Management of Cystic Fibrosis

  • Respiratory Management:
      - Removal of Excess Mucus: Through chest physical therapy that includes deep breathing, vibration, percussion, and forced expiration.
      - Bronchodilator Medication: Administer prior to chest physiotherapy to facilitate mucus expectoration.
      - Aggressive Treatment of Pulmonary Infections: Utilization of home IV antibiotics and aerosolized antibiotics when necessary.

  • Medications:
      - Tricafta (tablets : twice daily); targets defective proteins improving lung function and mucus clearance.
      - Use of steroids and nonsteroidal anti-inflammatory medications.
      - Transplantation: Consider for severe cases.

  • Goals of Care:
      - Prevent/minimize pulmonary complications.
      - Ensure adequate nutrition to support growth.
      - Support adaptation to chronic illness.

GI Management of Cystic Fibrosis

  • Pancreatic Enzyme Replacement Therapy (PERT):
      - Required to manage malabsorption; given in pill form during meals.
      - Dietary Recommendations: High-protein, high-calorie diet; potential unrestricted fats (up to 150% RDA); adequate salt supplementation.
      - Management of Diabetes: Incorporate oral glucose-lowering agents or insulin when needed.

Endocrine Management of Cystic Fibrosis

  • Cystic Fibrosis-Related Diabetes (CFRD):
      - Characterized by insulin resistance and insulin deficiency, necessitating screening with oral glucose tolerance tests starting at age 10.
      - Continuous monitoring of glucose levels and overall bone health.

Family and Emotional Support

  • Emotional and Social Considerations:
      - Addressing the emotional needs of both the child with CF and their family is crucial due to frequent treatment requirements and hospitalizations.
      - Family dynamics influenced by the implications of genetic transmission of CF.
      - Importance of home care and support systems.
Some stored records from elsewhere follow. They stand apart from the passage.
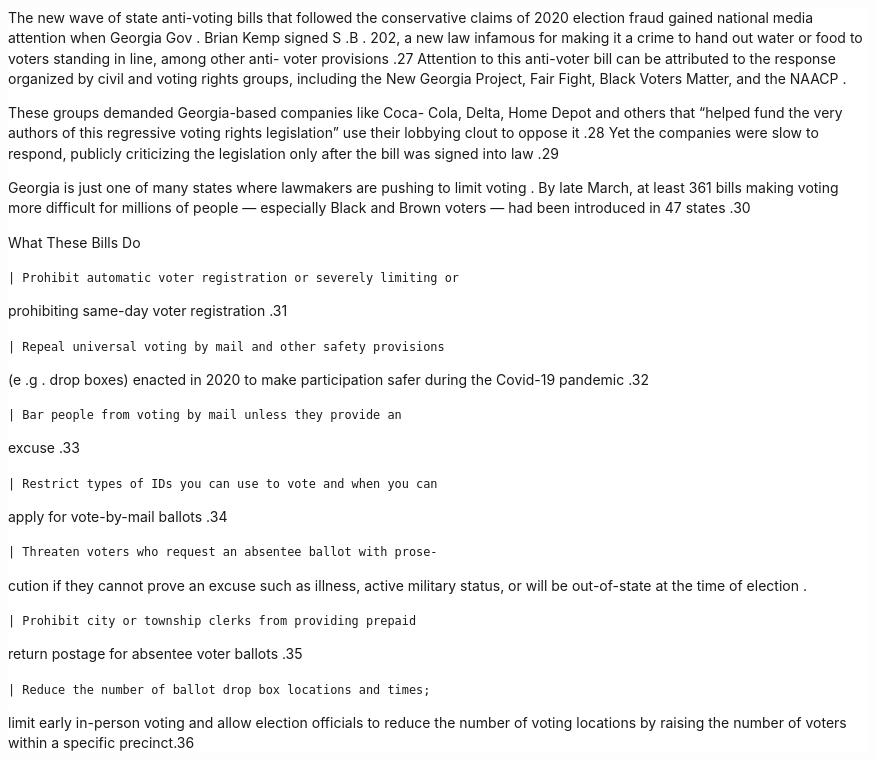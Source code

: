 The new wave of state anti-voting bills that followed the
conservative claims of 2020 election fraud gained national
media attention when Georgia Gov . Brian Kemp signed S .B .
202, a new law infamous for making it a crime to hand out
water or food to voters standing in line, among other anti-
voter provisions .27 Attention to this anti-voter bill can be
attributed to the response organized by civil and voting rights
groups, including the New Georgia Project, Fair Fight, Black
Voters Matter, and the NAACP .

These groups demanded Georgia-based companies like Coca-
Cola, Delta, Home Depot and others that “helped fund the
very authors of this regressive voting rights legislation” use
their lobbying clout to oppose it .28 Yet the companies were
slow to respond, publicly criticizing the legislation only after
the bill was signed into law .29

Georgia is just one of many states where lawmakers are
pushing to limit voting . By late March, at least 361 bills making
voting more difficult for millions of people — especially Black
and Brown voters — had been introduced in 47 states .30

What These Bills Do

	| Prohibit automatic voter registration or severely limiting or

prohibiting same-day voter registration .31

	| Repeal universal voting by mail and other safety provisions
(e .g . drop boxes) enacted in 2020 to make participation
safer during the Covid-19 pandemic .32

	| Bar people from voting by mail unless they provide an

excuse .33

	| Restrict types of IDs you can use to vote and when you can

apply for vote-by-mail ballots .34

	| Threaten voters who request an absentee ballot with prose-

cution if they cannot prove an excuse such as illness, active
military status, or will be out-of-state at the time of election .

	| Prohibit city or township clerks from providing prepaid

return postage for absentee voter ballots .35

	| Reduce the number of ballot drop box locations and times;
limit early in-person voting and allow election officials
to reduce the number of voting locations by raising the
number of voters within a specific precinct.36
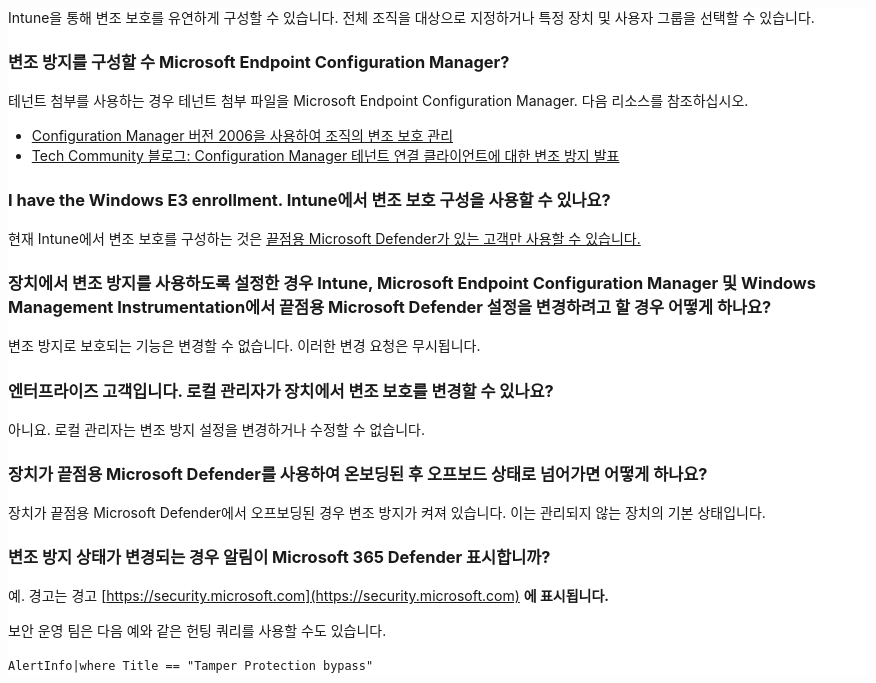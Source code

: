 Intune을 통해 변조 보호를 유연하게 구성할 수 있습니다. 전체 조직을 대상으로 지정하거나 특정 장치 및 사용자 그룹을 선택할 수 있습니다.

### <a name="can-i-configure-tamper-protection-with-microsoft-endpoint-configuration-manager"></a>변조 방지를 구성할 수 Microsoft Endpoint Configuration Manager?

테넌트 첨부를 사용하는 경우 테넌트 첨부 파일을 Microsoft Endpoint Configuration Manager. 다음 리소스를 참조하십시오.

- [Configuration Manager 버전 2006을 사용하여 조직의 변조 보호 관리](#manage-tamper-protection-for-your-organization-with-configuration-manager-version-2006)
- [Tech Community 블로그: Configuration Manager 테넌트 연결 클라이언트에 대한 변조 방지 발표](https://techcommunity.microsoft.com/t5/microsoft-endpoint-manager-blog/announcing-tamper-protection-for-configuration-manager-tenant/ba-p/1700246#.X3QLR5Ziqq8.linkedin)

### <a name="i-have-the-windows-e3-enrollment-can-i-use-configuring-tamper-protection-in-intune"></a>I have the Windows E3 enrollment. Intune에서 변조 보호 구성을 사용할 수 있나요?

현재 Intune에서 변조 보호를 구성하는 것은 [끝점용 Microsoft Defender가 있는 고객만 사용할 수 있습니다.](/microsoft-365/security/defender-endpoint)

### <a name="what-happens-if-i-try-to-change-microsoft-defender-for-endpoint-settings-in-intune-microsoft-endpoint-configuration-manager-and-windows-management-instrumentation-when-tamper-protection-is-enabled-on-a-device"></a>장치에서 변조 방지를 사용하도록 설정한 경우 Intune, Microsoft Endpoint Configuration Manager 및 Windows Management Instrumentation에서 끝점용 Microsoft Defender 설정을 변경하려고 할 경우 어떻게 하나요?

변조 방지로 보호되는 기능은 변경할 수 없습니다. 이러한 변경 요청은 무시됩니다.

### <a name="im-an-enterprise-customer-can-local-admins-change-tamper-protection-on-their-devices"></a>엔터프라이즈 고객입니다. 로컬 관리자가 장치에서 변조 보호를 변경할 수 있나요?

아니요. 로컬 관리자는 변조 방지 설정을 변경하거나 수정할 수 없습니다.

### <a name="what-happens-if-my-device-is-onboarded-with-microsoft-defender-for-endpoint-and-then-goes-into-an-off-boarded-state"></a>장치가 끝점용 Microsoft Defender를 사용하여 온보딩된 후 오프보드 상태로 넘어가면 어떻게 하나요?

장치가 끝점용 Microsoft Defender에서 오프보딩된 경우 변조 방지가 켜져 있습니다. 이는 관리되지 않는 장치의 기본 상태입니다.

### <a name="if-the-status-of-tamper-protection-changes-are-alerts-shown-in-the-microsoft-365-defender-portal"></a>변조 방지 상태가 변경되는 경우 알림이 Microsoft 365 Defender 표시합니까?

예. 경고는 경고 [https://security.microsoft.com](https://security.microsoft.com) **에 표시됩니다.**

보안 운영 팀은 다음 예와 같은 헌팅 쿼리를 사용할 수도 있습니다.

`AlertInfo|where Title == "Tamper Protection bypass"`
Prognosis for Cystic Fibrosis

  • Current Life Expectancy:
      - Decreased life expectancy for children with CF, estimated average age around 44 years.

  • Maximizing Health Potential:
      - Focus on nutrition, early aggressive infection treatment, and pulmonary hygiene practices.

  • Future Directions:
      - Advances in transplantation, gene therapy, and improved pharmacologic agents offer hope for better outcomes.